TASK MATERIAL: Begin

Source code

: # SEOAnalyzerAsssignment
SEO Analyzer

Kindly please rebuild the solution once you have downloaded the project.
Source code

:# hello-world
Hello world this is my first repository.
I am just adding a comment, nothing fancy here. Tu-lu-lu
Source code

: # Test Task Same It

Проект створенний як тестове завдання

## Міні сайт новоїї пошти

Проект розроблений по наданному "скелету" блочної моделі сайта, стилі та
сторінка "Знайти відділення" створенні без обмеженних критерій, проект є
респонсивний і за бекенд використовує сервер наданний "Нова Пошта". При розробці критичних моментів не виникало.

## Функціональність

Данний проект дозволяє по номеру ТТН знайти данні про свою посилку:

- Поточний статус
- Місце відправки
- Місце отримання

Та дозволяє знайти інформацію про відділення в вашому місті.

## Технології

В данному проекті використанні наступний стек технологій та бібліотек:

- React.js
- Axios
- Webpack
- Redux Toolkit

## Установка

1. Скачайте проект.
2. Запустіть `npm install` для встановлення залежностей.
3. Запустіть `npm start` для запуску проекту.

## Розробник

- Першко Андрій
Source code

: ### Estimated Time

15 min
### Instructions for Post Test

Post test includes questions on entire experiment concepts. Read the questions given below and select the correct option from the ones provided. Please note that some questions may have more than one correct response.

TASK MATERIAL: End

● **WHAT TO PRODUCE**:
The data above must be reproduced in full, exactly as given.

● **SOLUTION BELOW**:
Source code

: # SEOAnalyzerAsssignment
SEO Analyzer

Kindly please rebuild the solution once you have downloaded the project.
Source code

:# hello-world
Hello world this is my first repository.
I am just adding a comment, nothing fancy here. Tu-lu-lu
Source code

: # Test Task Same It

Проект створенний як тестове завдання

## Міні сайт новоїї пошти

Проект розроблений по наданному "скелету" блочної моделі сайта, стилі та
сторінка "Знайти відділення" створенні без обмеженних критерій, проект є
респонсивний і за бекенд використовує сервер наданний "Нова Пошта". При розробці критичних моментів не виникало.

## Функціональність

Данний проект дозволяє по номеру ТТН знайти данні про свою посилку:

- Поточний статус
- Місце відправки
- Місце отримання

Та дозволяє знайти інформацію про відділення в вашому місті.

## Технології

В данному проекті використанні наступний стек технологій та бібліотек:

- React.js
- Axios
- Webpack
- Redux Toolkit

## Установка

1. Скачайте проект.
2. Запустіть `npm install` для встановлення залежностей.
3. Запустіть `npm start` для запуску проекту.

## Розробник

- Першко Андрій
Source code

: ### Estimated Time

15 min
### Instructions for Post Test

Post test includes questions on entire experiment concepts. Read the questions given below and select the correct option from the ones provided. Please note that some questions may have more than one correct response.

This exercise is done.